»»
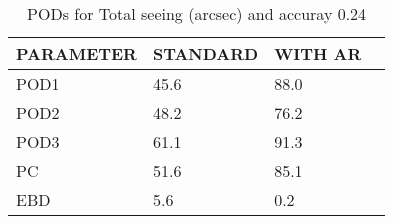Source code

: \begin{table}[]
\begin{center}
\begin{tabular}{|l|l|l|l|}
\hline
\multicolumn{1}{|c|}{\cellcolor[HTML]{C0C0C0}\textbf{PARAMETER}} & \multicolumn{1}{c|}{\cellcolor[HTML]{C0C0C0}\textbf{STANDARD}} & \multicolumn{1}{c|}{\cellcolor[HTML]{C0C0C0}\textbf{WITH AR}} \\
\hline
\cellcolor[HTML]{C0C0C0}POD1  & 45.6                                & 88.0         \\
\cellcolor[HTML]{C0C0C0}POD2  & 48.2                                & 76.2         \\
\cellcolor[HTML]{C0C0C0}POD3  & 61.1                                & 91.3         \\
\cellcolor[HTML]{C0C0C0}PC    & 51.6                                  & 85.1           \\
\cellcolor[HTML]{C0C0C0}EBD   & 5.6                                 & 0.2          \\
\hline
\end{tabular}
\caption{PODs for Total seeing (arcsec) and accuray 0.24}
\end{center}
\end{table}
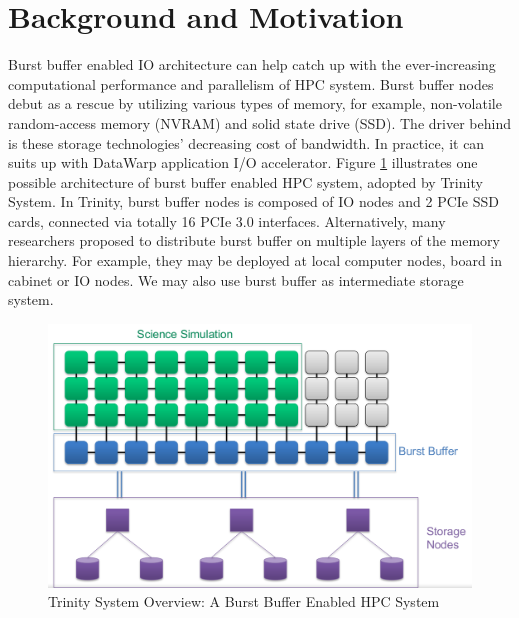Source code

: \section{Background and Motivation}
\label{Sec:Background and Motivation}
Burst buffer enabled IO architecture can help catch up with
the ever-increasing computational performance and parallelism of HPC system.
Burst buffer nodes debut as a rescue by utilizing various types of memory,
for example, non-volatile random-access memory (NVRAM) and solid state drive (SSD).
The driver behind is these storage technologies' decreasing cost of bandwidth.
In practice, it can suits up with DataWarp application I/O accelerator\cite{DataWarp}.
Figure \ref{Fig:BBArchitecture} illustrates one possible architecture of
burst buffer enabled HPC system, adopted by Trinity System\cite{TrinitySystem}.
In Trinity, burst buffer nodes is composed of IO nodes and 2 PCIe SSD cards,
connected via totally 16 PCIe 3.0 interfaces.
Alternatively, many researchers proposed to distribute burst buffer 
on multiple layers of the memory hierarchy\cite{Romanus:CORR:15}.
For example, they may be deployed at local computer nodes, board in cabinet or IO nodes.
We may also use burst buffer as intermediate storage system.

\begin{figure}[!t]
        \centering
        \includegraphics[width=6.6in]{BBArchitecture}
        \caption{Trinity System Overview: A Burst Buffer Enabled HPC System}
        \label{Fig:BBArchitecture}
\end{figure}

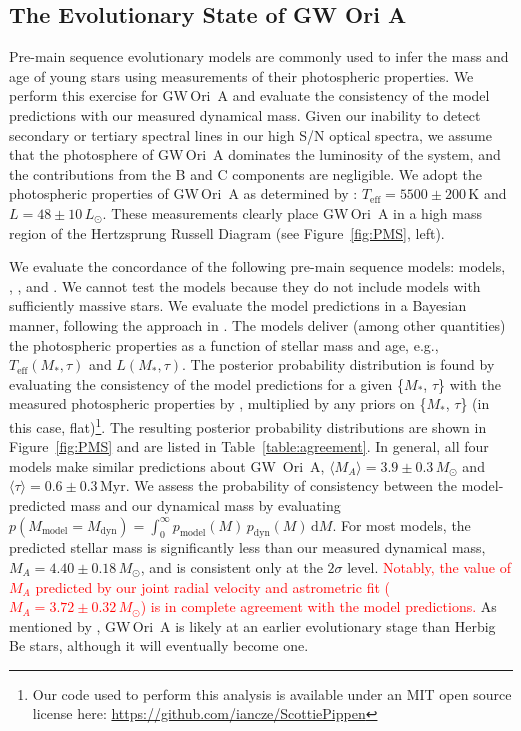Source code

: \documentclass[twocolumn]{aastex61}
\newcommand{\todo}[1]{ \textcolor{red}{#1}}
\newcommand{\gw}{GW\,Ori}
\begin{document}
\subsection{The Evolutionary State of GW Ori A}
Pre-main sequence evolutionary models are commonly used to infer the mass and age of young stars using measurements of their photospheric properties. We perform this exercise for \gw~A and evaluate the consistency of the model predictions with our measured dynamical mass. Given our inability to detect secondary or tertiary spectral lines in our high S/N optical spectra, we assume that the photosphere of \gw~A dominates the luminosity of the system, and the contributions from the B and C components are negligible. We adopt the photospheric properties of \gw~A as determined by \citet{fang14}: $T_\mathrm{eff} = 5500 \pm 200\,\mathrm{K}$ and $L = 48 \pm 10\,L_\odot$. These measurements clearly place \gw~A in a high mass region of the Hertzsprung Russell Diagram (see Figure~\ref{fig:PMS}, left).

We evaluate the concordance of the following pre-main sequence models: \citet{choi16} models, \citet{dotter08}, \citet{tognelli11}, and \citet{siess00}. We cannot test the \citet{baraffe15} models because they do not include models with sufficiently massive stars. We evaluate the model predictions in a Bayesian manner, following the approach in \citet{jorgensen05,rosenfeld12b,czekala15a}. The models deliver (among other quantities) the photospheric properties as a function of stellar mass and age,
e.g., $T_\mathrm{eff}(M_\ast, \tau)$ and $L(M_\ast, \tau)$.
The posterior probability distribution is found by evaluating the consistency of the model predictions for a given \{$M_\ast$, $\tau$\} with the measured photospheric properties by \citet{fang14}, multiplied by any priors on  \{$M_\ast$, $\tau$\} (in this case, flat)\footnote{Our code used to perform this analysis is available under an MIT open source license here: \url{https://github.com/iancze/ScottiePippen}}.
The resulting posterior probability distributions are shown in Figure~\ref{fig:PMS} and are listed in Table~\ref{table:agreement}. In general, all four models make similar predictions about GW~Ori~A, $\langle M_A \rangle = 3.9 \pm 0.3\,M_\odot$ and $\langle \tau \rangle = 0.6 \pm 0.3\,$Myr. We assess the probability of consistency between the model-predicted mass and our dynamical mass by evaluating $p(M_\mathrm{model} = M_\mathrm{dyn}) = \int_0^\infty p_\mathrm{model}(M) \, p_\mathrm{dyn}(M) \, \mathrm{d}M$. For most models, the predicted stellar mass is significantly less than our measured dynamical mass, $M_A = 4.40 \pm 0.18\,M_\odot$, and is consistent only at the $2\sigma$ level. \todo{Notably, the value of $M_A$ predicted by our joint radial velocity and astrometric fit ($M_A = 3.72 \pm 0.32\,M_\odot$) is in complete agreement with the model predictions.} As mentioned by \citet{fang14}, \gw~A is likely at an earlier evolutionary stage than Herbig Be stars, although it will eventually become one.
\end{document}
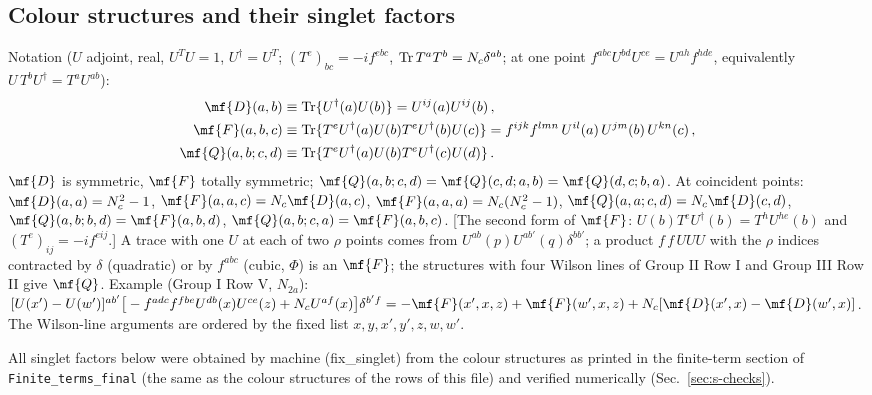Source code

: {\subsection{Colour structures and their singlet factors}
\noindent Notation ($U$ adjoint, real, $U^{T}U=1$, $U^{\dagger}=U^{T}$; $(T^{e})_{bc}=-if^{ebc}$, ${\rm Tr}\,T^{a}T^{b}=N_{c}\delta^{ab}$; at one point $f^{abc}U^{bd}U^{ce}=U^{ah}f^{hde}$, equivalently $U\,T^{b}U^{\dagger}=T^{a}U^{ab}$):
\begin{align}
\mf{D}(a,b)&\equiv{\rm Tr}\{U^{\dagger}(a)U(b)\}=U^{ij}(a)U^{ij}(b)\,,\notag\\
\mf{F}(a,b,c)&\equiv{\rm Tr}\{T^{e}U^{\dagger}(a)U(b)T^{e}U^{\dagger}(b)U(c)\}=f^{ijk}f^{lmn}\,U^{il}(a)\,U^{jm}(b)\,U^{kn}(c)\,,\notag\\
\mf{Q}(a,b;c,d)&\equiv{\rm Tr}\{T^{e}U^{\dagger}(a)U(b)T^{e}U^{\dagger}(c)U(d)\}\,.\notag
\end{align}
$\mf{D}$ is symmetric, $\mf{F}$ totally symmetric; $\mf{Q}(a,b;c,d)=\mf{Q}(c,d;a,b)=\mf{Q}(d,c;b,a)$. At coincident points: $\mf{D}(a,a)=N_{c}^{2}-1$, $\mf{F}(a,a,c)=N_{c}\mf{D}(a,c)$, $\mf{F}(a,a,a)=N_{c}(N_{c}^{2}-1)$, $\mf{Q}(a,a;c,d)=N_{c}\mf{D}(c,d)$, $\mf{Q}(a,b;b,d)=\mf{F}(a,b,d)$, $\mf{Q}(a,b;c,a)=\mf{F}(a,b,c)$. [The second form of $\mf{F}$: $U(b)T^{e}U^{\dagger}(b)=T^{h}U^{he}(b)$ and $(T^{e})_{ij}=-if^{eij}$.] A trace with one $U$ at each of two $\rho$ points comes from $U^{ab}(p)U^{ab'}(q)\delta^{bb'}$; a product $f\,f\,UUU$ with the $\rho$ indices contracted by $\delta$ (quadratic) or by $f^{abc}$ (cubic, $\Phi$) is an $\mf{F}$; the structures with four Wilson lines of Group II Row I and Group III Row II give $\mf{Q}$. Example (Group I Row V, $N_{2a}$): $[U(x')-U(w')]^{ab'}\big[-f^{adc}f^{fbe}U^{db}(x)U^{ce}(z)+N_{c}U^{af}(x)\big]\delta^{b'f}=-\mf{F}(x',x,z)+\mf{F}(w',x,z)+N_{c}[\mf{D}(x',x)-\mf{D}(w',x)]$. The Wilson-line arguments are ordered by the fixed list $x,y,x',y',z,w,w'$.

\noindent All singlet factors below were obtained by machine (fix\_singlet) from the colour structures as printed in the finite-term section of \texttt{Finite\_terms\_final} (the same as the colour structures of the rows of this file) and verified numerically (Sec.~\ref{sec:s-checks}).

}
««
## TASK INSTRUCTIONS
Whenever the word "PCIe" turns up in a line of the listing above, copy the line.

## RESPONSE BOX
In Trinity, burst buffer nodes is composed of IO nodes and 2 PCIe SSD cards,
connected via totally 16 PCIe 3.0 interfaces.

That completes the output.